• Aim of the task
Could you reproduce the lines below from the one with "so in such a" through the one with "mods to implement"? Keep both ends and add nothing.

BEGIN

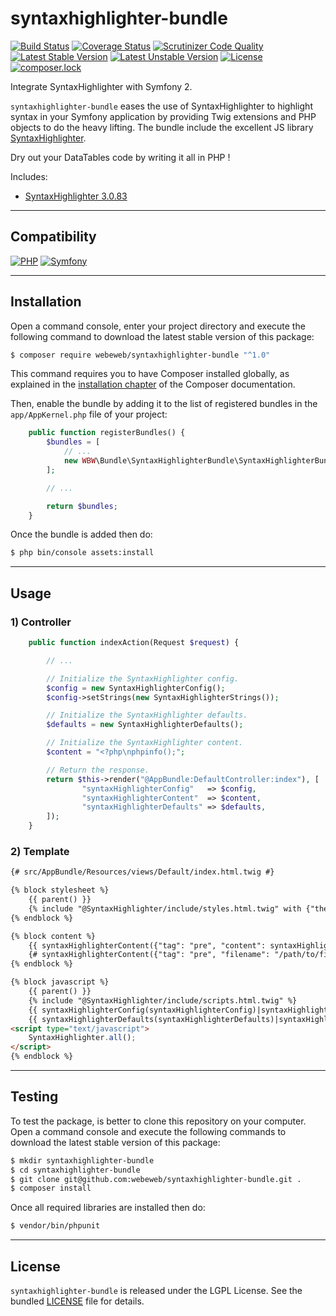 syntaxhighlighter-bundle
========================

[![Build Status](https://travis-ci.org/webeweb/syntaxhighlighter-bundle.svg?branch=master)](https://travis-ci.org/webeweb/syntaxhighlighter-bundle)
[![Coverage Status](https://coveralls.io/repos/github/webeweb/syntaxhighlighter-bundle/badge.svg?branch=master)](https://coveralls.io/github/webeweb/syntaxhighlighter-bundle?branch=master)
[![Scrutinizer Code Quality](https://scrutinizer-ci.com/g/webeweb/syntaxhighlighter-bundle/badges/quality-score.png?b=master)](https://scrutinizer-ci.com/g/webeweb/syntaxhighlighter-bundle/?branch=master)
[![Latest Stable Version](https://poser.pugx.org/webeweb/syntaxhighlighter-bundle/v/stable)](https://packagist.org/packages/webeweb/syntaxhighlighter-bundle)
[![Latest Unstable Version](https://poser.pugx.org/webeweb/syntaxhighlighter-bundle/v/unstable)](https://packagist.org/packages/webeweb/syntaxhighlighter-bundle)
[![License](https://poser.pugx.org/webeweb/syntaxhighlighter-bundle/license)](https://packagist.org/packages/webeweb/syntaxhighlighter-bundle)
[![composer.lock](https://poser.pugx.org/webeweb/syntaxhighlighter-bundle/composerlock)](https://packagist.org/packages/webeweb/syntaxhighlighter-bundle)

Integrate SyntaxHighlighter with Symfony 2.

`syntaxhighlighter-bundle` eases the use of SyntaxHighlighter to highlight
syntax in your Symfony application by providing Twig extensions and PHP
objects to do the heavy lifting. The bundle include the excellent JS library
[SyntaxHighlighter](http://alexgorbatchev.com/SyntaxHighlighter/).

Dry out your DataTables code by writing it all in PHP !

Includes:

- [SyntaxHighlighter 3.0.83](http://alexgorbatchev.com/SyntaxHighlighter/)

---

## Compatibility

[![PHP](https://img.shields.io/badge/PHP-%5E5.6%7C%5E7.0-blue.svg)](http://php.net)
[![Symfony](https://img.shields.io/badge/Symfony-%5E2.6%7C%5E3.0%7C%5E4.0-brightgreen.svg)](https://symfony.com)

---

## Installation

Open a command console, enter your project directory and execute the following
command to download the latest stable version of this package:

```bash
$ composer require webeweb/syntaxhighlighter-bundle "^1.0"
```

This command requires you to have Composer installed globally, as explained in
the [installation chapter](https://getcomposer.org/doc/00-intro.md) of the
Composer documentation.

Then, enable the bundle by adding it to the list of registered bundles
in the `app/AppKernel.php` file of your project:

```php
    public function registerBundles() {
        $bundles = [
            // ...
            new WBW\Bundle\SyntaxHighlighterBundle\SyntaxHighlighterBundle(),
        ];

        // ...

        return $bundles;
    }
```

Once the bundle is added then do:

```bash
$ php bin/console assets:install
```

---

## Usage

### 1) Controller

```php
    public function indexAction(Request $request) {

        // ...

        // Initialize the SyntaxHighlighter config.
        $config = new SyntaxHighlighterConfig();
        $config->setStrings(new SyntaxHighlighterStrings());

        // Initialize the SyntaxHighlighter defaults.
        $defaults = new SyntaxHighlighterDefaults();

        // Initialize the SyntaxHighlighter content.
        $content = "<?php\nphpinfo();";

        // Return the response.
        return $this->render("@AppBundle:DefaultController:index"), [
                "syntaxHighlighterConfig"   => $config,
                "syntaxHighlighterContent"  => $content,
                "syntaxHighlighterDefaults" => $defaults,
        ]);
    }
```

### 2) Template

```html
{# src/AppBundle/Resources/views/Default/index.html.twig #}

{% block stylesheet %}
    {{ parent() }}
    {% include "@SyntaxHighlighter/include/styles.html.twig" with {"theme": "eclipse"} %}
{% endblock %}

{% block content %}
    {{ syntaxHighlighterContent({"tag": "pre", "content": syntaxHighlighterContent, "language": "php"}) }}
    {# syntaxHighlighterContent({"tag": "pre", "filename": "/path/to/file.html", "language": "html"}) #}
{% endblock %}

{% block javascript %}
    {{ parent() }}
    {% include "@SyntaxHighlighter/include/scripts.html.twig" %}
    {{ syntaxHighlighterConfig(syntaxHighlighterConfig)|syntaxHighlighterScript() }}
    {{ syntaxHighlighterDefaults(syntaxHighlighterDefaults)|syntaxHighlighterScript() }}
<script type="text/javascript">
    SyntaxHighlighter.all();
</script>
{% endblock %}
```

---

## Testing

To test the package, is better to clone this repository on your computer.
Open a command console and execute the following commands to download the latest
stable version of this package:

```bash
$ mkdir syntaxhighlighter-bundle
$ cd syntaxhighlighter-bundle
$ git clone git@github.com:webeweb/syntaxhighlighter-bundle.git .
$ composer install
```

Once all required libraries are installed then do:

```bash
$ vendor/bin/phpunit
```

---

## License

`syntaxhighlighter-bundle` is released under the LGPL License. See the bundled
[LICENSE](LICENSE) file for details.
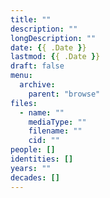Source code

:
 ```yaml
---
title: ""
description: ""
longDescription: ""
date: {{ .Date }}
lastmod: {{ .Date }}
draft: false
menu:
  archive:
    parent: "browse"
files:
  - name: ""
    mediaType: ""
    filename: ""
    cid: ""
people: []
identities: []
years: ""
decades: []
---
```

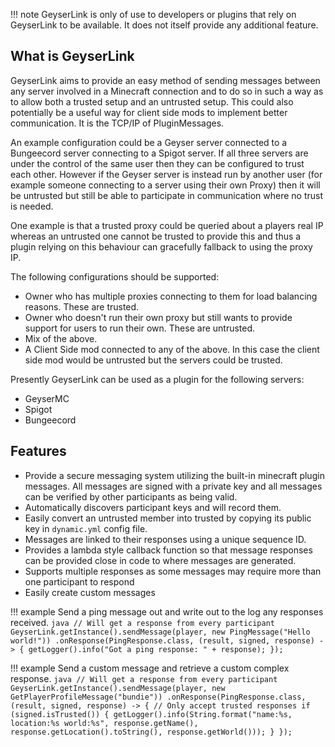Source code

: !!! note
    GeyserLink is only of use to developers or plugins that rely on GeyserLink to be available. It does not itself provide any
    additional feature.

## What is GeyserLink

GeyserLink aims to provide an easy method of sending messages between any server involved in a Minecraft connection and to do
so in such a way as to allow both a trusted setup and an untrusted setup. This could also potentially be a useful way for client side
mods to implement better communication. It is the TCP/IP of PluginMessages.

An example configuration could be a Geyser server connected to a Bungeecord server connecting to a Spigot server. If all three servers are
under the control of the same user then they can be configured to trust each other. However if the Geyser server is instead run by
another user (for example someone connecting to a server using their own Proxy) then it will be untrusted but still be able to
participate in communication where no trust is needed.

One example is that a trusted proxy could be queried about a players real IP whereas an untrusted one cannot be trusted to provide this and thus
a plugin relying on this behaviour can gracefully fallback to using the proxy IP.

The following configurations should be supported:

* Owner who has multiple proxies connecting to them for load balancing reasons. These are trusted.
* Owner who doesn't run their own proxy but still wants to provide support for users to run their own. These are untrusted.
* Mix of the above.
* A Client Side mod connected to any of the above. In this case the client side mod would be untrusted but the servers could
be trusted.

Presently GeyserLink can be used as a plugin for the following servers:

* GeyserMC
* Spigot
* Bungeecord

## Features

* Provide a secure messaging system utilizing the built-in minecraft plugin messages.  All messages are signed with a private key and all messages
can be verified by other participants as being valid.
* Automatically discovers participant keys and will record them.
* Easily convert an untrusted member into trusted by copying its public key in `dynamic.yml` config file.
* Messages are linked to their responses using a unique sequence ID.
* Provides a lambda style callback function so that message responses can be provided close in code to where messages are generated.
* Supports multiple responses as some messages may require more than one participant to respond
* Easily create custom messages

!!! example
    Send a ping message out and write out to the log any responses received.
    ```java
    // Will get a response from every participant
    GeyserLink.getInstance().sendMessage(player, new PingMessage("Hello world!"))
        .onResponse(PingResponse.class, (result, signed, response) -> {
            getLogger().info("Got a ping response: " + response);
        });
    ```

!!! example
    Send a custom message and retrieve a custom complex response.
    ```java
    // Will get a response from every participant
    GeyserLink.getInstance().sendMessage(player, new GetPlayerProfileMessage("bundie"))
        .onResponse(PingResponse.class, (result, signed, response) -> {
            // Only accept trusted responses
            if (signed.isTrusted()) {
                getLogger().info(String.format("name:%s, location:%s world:%s",
                        response.getName(), response.getLocation().toString(), response.getWorld()));
            }
        });
    ```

END

• Answer space
so in such a way as to allow both a trusted setup and an untrusted setup. This could also potentially be a useful way for client side
mods to implement better communication. It is the TCP/IP of PluginMessages.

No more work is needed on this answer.